Je la hais même si je lui dois tout. Elle a fait de moi un bâtard. Pourquoi ? Pour quelques shekels ? Pour un peu plus d’olives et d’huiles ? Pour la concupiscence qui pourrit tout ?
-Que s'est-il passé, mère, que s'est-il passé ?
-Que veux-tu savoir ? Ton père est bien Joseph !
-Je sais que c'est mon père, mais avec qui m'as-tu enfanté ?
Soupir. Son souffle chaud ajoutait à la chaleur de l'air.
-Comment savoir. Avec lui ou avec Dieu.
Presque bébé, une fois je l'ai giflée.

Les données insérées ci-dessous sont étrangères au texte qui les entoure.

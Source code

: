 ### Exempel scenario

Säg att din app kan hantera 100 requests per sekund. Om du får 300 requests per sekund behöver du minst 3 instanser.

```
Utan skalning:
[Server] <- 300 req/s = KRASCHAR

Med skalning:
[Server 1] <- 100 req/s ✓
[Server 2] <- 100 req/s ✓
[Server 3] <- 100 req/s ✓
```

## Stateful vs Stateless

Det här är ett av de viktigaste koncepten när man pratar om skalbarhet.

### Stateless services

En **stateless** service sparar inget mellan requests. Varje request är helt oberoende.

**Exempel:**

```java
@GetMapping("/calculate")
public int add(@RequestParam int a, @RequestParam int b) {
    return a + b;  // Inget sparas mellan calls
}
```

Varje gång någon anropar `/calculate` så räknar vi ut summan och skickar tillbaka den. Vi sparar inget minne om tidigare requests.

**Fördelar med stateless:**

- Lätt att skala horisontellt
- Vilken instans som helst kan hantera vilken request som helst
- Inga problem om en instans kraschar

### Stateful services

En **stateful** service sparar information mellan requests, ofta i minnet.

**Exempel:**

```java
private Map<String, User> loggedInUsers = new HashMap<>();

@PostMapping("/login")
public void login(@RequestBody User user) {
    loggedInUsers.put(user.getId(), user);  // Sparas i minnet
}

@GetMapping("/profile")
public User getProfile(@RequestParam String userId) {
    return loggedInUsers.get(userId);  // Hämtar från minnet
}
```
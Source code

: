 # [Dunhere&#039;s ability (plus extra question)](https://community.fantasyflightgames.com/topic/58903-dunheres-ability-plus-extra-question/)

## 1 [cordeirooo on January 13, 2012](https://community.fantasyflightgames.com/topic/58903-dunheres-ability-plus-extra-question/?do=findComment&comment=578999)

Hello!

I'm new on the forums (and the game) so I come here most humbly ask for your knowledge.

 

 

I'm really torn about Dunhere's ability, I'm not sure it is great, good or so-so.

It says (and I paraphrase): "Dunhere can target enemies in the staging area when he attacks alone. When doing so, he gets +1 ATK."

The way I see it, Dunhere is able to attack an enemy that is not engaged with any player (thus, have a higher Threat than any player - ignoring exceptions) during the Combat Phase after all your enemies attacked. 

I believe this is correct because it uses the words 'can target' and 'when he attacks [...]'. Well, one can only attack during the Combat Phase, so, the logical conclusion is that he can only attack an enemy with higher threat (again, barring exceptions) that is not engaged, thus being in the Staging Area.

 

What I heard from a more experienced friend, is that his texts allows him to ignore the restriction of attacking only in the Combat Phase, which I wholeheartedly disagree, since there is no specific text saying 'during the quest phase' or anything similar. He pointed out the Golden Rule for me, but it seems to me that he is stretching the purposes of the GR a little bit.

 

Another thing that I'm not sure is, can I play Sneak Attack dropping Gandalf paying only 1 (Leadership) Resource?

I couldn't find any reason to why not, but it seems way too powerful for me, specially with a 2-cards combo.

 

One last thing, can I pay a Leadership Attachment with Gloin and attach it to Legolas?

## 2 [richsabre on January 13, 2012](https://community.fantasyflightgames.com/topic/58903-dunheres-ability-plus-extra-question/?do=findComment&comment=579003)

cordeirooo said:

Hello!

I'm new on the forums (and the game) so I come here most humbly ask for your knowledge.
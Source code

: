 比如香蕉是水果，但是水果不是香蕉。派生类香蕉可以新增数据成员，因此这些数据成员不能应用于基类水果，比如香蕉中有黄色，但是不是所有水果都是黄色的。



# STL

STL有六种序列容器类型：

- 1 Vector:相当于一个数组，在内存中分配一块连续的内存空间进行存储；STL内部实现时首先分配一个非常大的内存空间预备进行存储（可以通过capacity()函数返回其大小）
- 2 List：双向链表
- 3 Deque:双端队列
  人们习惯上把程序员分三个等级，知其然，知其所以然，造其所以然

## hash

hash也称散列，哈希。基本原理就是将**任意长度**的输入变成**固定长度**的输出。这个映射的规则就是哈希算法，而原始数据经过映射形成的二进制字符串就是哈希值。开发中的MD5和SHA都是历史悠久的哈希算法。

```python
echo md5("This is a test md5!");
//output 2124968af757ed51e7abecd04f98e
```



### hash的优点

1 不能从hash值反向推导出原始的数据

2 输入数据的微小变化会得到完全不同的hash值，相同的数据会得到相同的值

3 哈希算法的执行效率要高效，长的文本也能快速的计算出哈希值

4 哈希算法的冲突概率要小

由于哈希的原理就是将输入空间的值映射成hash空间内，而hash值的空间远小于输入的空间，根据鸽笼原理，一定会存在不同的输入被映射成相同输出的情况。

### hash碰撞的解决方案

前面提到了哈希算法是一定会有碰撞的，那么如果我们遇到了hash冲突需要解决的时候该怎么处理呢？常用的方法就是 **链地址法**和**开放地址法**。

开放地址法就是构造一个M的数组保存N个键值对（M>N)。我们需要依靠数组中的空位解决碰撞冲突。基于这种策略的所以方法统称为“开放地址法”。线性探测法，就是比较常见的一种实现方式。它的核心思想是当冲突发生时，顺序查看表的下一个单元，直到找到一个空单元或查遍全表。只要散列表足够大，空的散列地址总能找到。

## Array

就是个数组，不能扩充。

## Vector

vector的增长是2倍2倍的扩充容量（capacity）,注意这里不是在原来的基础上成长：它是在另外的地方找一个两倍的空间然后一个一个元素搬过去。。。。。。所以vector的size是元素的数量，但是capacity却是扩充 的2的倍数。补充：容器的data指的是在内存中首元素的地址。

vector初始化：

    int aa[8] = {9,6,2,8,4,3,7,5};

Ses lèvres n'ont rien proféré, ses yeux se sont plus ouverts, sa bouche aussi, à croire qu'une caravane de chameaux allaient y entrer ou en sortir.
Joseph m'a battu à mort, mais les bébés ont un grand instinct de survie, surtout les mauvais, dit-on.
Je l'ai tannée, je l'ai tannée… il fallait qu'elle avoue, je savais pertinemment qu'elle n'avait pas fait l'amour avec Joseph pour m’enfanter.
Pour mes frères et sœurs, ça oui, ils avaient œuvré de leurs chairs, avec des halètements mal cachés car Marie était une jouisseuse, les ragots colportaient tous ses cris. Hypocrite de couple baiseur ! Ils forniquaient, à peine cachés par une cloison de peaux de bêtes. Tous les enfants innocents dormaient à côté sur leurs paillasses, et eux deux gémissaient, allumeurs habités de lampions ou de branches de chandeliers lors de la sainte fête de Hanoukka !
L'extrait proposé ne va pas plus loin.